Notwithstanding these clear findings of fact, however, the district court again declined to increase Rush's and McDermot's offense levels. The court held that " [w]hile a strictly literal reading of the factors in Application Note 15 might seem to compel the application of the enhancement," the guideline compels the enhancement only "if the offense itself substantially jeopardized the safety and soundness of a financial institution." The court concluded that once an institution becomes insolvent, it has no "safety" or "soundness" which may be substantially jeopardized. Presidential was already insolvent due to the failure of the reinsurer prior to the fraud, and well prior to McDermot's involvement in the conspiracy; therefore, the court concluded that Presidential's inability in the end to refund unearned premiums or pay claims did not trigger the enhancement.
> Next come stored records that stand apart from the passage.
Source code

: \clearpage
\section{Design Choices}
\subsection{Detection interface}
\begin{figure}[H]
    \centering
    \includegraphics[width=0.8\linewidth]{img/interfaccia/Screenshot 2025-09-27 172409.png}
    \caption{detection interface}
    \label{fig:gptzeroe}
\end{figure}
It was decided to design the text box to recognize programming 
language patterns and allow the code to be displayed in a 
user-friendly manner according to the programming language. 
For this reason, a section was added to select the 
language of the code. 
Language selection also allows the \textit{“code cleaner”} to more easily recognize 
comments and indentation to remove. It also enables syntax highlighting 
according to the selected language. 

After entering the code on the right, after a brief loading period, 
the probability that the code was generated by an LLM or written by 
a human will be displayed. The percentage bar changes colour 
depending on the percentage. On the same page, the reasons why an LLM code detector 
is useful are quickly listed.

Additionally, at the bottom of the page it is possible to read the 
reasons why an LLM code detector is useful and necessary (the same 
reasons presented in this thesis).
We cannot agree. In the previous appeal, we considered the question of whether prior insolvency negates the possibility of a four-point enhancement and found that it does not. McDermot, No. 93-3603 at 24. Application Note 15 does not define safety and soundness solely in terms of the institution's solvency. A defendant who perpetrates fraud with respect to an already insolvent institution may still "substantially reduce benefits to ... insureds" or cause the institution to be unable "on demand to refund fully any deposit, payment, or investment" over and above the consequences of the initial insolvency. Indeed, the district court so held in the original sentencing hearing, stating that " [w]ithout those [fraudulent securities] going on the books, I believe Presidential would have been shut down, and the loss would have been limited to something less than it wound up being." Although the language "as a consequence of the offense" mandates a causal connection between the fraud and the loss, we do not read this language to require that all losses associated with a given institution be directly attributable to fraud. We therefore find that the court's legal conclusion that the enhancement does not apply is irreconcilable with its factual conclusion that $5 to $10 million in losses were caused by the fraud, independent of the initial failure of the reinsurer.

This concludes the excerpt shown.